Porta-potties are now lining the outskirts of campus, drafting what could become by Tuesday a picket line between Western and its librarians and archivists union.
Eight portable toilets from Johnson’s Sanitation arrived along Western Road and near Main Gates Thursday morning. More are expected to arrive before next week’s strike deadline.
The porta-potties are an inconspicuous symbol of a looming picket line, installed as on-going negotiations between the faculty union and Western inch towards a strike deadline. If a collective agreement is not reached by midnight on Monday, librarians and archivists could call a work stoppage.
Negotiations paused on Sept. 16, after the faculty union filed for a “no board” report with the ministry of labour. This allowed them to legally strike 17 days after it was approved.
This is the fourth time Western has gone to the bargaining table with different labour unions over the past year.
The University of Western Ontario’s Faculty Association relocated their office to a strike headquarters in an abandoned Rexall building on Oxford and Wonderland. This is the same building used last year when faculty nearly took strike action.
If a strike begins, they will not be able to cross the picket line to their formal office on campus.
But, University of Western Ontario’s Faculty Association president John Ciriello hopes it won’t come to that.
UWOFA and Western will continue to meet down to the wire. They negotiated on Thursday that did not result in a deal, and have another planned for Monday.
Following Thursday’s bargaining, Ciriello said the two sides are starting to see eye-to-eye.
“I’m optimistic something may happen, however it’s unpredictable,” he said. “We still have our major issues to deal with.”

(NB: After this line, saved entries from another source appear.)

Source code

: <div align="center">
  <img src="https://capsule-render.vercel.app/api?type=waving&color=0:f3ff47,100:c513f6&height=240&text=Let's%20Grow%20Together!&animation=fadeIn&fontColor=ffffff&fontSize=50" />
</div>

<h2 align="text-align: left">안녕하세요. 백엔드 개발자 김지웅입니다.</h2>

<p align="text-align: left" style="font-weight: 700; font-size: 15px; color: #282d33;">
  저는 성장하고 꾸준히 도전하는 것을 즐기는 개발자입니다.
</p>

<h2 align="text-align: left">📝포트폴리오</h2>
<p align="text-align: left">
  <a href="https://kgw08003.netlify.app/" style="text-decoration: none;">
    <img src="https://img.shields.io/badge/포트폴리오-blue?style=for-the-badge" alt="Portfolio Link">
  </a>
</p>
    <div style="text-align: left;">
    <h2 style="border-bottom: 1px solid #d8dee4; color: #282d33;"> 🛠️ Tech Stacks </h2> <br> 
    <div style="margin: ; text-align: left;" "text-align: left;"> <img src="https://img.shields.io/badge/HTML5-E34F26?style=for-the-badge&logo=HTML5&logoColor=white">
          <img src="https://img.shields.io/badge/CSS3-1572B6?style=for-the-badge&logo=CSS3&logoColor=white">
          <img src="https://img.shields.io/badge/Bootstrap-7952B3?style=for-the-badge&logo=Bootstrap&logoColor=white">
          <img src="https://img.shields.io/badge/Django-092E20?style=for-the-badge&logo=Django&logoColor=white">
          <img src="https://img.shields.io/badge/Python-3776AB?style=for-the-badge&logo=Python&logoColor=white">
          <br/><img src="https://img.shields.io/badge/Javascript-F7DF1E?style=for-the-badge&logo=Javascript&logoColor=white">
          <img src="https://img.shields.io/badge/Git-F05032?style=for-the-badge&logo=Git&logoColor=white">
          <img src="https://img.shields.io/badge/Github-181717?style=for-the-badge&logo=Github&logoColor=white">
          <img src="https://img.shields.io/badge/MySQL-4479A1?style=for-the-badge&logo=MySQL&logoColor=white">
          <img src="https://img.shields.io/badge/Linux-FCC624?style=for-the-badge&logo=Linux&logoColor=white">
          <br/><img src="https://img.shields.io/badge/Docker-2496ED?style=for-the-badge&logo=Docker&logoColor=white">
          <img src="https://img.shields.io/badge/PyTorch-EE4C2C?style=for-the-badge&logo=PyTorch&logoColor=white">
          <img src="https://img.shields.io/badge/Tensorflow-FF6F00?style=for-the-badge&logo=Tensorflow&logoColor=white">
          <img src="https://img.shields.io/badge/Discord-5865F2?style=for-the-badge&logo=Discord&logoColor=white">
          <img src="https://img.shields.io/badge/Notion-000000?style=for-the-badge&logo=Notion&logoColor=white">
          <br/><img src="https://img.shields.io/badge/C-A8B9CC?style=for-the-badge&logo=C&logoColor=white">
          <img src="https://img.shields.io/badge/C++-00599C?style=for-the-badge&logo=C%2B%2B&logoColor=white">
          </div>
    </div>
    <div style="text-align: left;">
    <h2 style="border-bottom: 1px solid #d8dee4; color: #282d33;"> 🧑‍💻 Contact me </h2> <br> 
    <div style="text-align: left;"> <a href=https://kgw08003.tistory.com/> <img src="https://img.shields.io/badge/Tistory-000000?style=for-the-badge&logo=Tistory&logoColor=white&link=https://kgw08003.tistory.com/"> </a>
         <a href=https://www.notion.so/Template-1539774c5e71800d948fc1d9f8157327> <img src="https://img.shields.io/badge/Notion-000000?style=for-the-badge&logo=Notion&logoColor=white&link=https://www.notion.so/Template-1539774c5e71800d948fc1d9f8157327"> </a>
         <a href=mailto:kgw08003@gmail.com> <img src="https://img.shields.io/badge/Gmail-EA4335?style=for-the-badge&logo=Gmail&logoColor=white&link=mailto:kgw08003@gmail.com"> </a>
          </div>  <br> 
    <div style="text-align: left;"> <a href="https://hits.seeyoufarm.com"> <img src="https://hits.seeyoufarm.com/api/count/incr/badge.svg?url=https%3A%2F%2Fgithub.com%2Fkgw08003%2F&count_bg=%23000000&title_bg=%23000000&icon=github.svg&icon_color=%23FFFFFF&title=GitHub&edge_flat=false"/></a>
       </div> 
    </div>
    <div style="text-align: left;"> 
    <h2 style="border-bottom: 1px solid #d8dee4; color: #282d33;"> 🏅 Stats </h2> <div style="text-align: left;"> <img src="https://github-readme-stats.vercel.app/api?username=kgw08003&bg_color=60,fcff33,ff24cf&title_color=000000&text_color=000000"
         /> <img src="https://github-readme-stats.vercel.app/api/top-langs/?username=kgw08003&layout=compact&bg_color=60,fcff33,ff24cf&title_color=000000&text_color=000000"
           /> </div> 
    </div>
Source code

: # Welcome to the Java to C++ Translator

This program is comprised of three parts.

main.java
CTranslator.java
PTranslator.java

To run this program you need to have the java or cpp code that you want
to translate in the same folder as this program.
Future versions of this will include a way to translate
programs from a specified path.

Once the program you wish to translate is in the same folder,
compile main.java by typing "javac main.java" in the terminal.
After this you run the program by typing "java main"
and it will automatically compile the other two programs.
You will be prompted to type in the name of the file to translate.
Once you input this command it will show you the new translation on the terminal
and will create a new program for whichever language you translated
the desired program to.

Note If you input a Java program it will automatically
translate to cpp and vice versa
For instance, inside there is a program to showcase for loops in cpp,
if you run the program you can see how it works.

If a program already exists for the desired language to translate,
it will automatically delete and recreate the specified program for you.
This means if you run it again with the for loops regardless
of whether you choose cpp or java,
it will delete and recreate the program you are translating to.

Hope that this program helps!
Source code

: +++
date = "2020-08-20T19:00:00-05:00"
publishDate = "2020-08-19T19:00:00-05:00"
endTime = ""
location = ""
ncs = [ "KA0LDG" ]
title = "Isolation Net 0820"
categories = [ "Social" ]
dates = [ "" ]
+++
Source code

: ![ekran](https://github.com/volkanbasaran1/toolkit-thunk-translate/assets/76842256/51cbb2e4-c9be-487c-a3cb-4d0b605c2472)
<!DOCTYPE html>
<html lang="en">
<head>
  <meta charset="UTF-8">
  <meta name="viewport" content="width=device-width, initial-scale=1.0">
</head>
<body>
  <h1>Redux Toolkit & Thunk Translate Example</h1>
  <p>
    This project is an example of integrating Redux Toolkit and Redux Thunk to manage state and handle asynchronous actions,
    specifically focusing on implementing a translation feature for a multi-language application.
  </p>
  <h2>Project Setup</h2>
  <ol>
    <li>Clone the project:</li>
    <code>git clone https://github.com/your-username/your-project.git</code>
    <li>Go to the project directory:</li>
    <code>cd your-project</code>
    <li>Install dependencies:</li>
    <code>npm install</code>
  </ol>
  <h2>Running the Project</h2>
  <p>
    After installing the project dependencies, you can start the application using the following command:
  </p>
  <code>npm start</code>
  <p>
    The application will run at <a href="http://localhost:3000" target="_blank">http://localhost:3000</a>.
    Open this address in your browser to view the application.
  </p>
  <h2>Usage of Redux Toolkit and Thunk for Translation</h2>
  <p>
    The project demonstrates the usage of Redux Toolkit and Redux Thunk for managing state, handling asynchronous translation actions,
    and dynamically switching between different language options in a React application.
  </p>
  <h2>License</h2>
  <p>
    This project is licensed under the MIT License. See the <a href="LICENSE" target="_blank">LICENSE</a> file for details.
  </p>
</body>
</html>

The negotiations are hung up on Bill 124. The proposed legislation would limit public sector wage increases to 1 per cent a year. Although this bill has not been passed yet, Western is still aiming for this standard.
But, Ciriello cited that inflation is moving at a rate of 2.1 per cent right now, and argued a 1 per cent increase would become a wage cut over time. This draws out negotiations revolving around increased compensation and benefits.
“It’s not legislation yet, let’s move on. When it becomes legislation, then we can deal with the situation,” Ciriello said. “My long term concern actually is I believe the university is trying to establish a new low for negotiations. That’s for every group on campus.”
And UWOFA is feeling the weight on their shoulders.
Ciriello is already thinking ahead to contract negotiations between the administration and the teaching assistants’ and post-doctorals’ union set to take place this year, and even for when UWOFA re-enters the battleground on behalf of faculty in three years.
“Whatever happens in this negotiation will set the tone for all future negotiations with all employee groups on campus.”
The local TA union — part of the Public Service Alliance of Canada — has actively supported UWOFA through their negotiations.
The faculty union has been trying a variety of strategies to have their voices heard on campus. On Thursday, members of the faculty union took to the streets, starting on Concrete Beach.
Around 50 people marched through campus, into the D.B. Weldon Library and down to Western’s gates on Richmond Street. The faculty union was joined by PSAC, provincial and local workers unions and the Amalgamated Transit Union to host a rally in support of librarians and archivists. London North Centre MPP Terence Kernaghan and NDP federal candidate Dirka Prout marched alongside the unions.
A week earlier, PSAC led a rally through the library and into the University Community Centre. They made their way into the University Students’ Council office, chanting and waving flags
UWOFA has also spread leaflets around campus, asking students and the public to stand with education workers.
PSAC president Ari Vangeest led the crowd into Weldon, singing pro-union songs and chanting, accompanied by a circle of drums. Students gathered around the crowd and filmed on their phones.
Two women working at the library’s front desk said they were surprised by the loud commotion, but appreciated the support nonetheless.
The crowd marched to sing outside of Western’s president Alan Shepard’s office at Stevenson Hall, then made their way to the front gates, blocking traffic as they went. A microphone and table of coffee were waiting for protesters when they reached the gates.
Many stayed after the speeches to hand out leaflets.
In support of UWOFA, the Amalgamated Transit Union said buses will detour around campus if a strike begins. It’s written into transit workers’ collective agreement that they will not cross a picket line.
“The whole city should be standing behind you,” the transit union’s president Steve Holmes said. “We’ll do our part, we’ll not cross the picket line and we’ll be standing with you when we can.”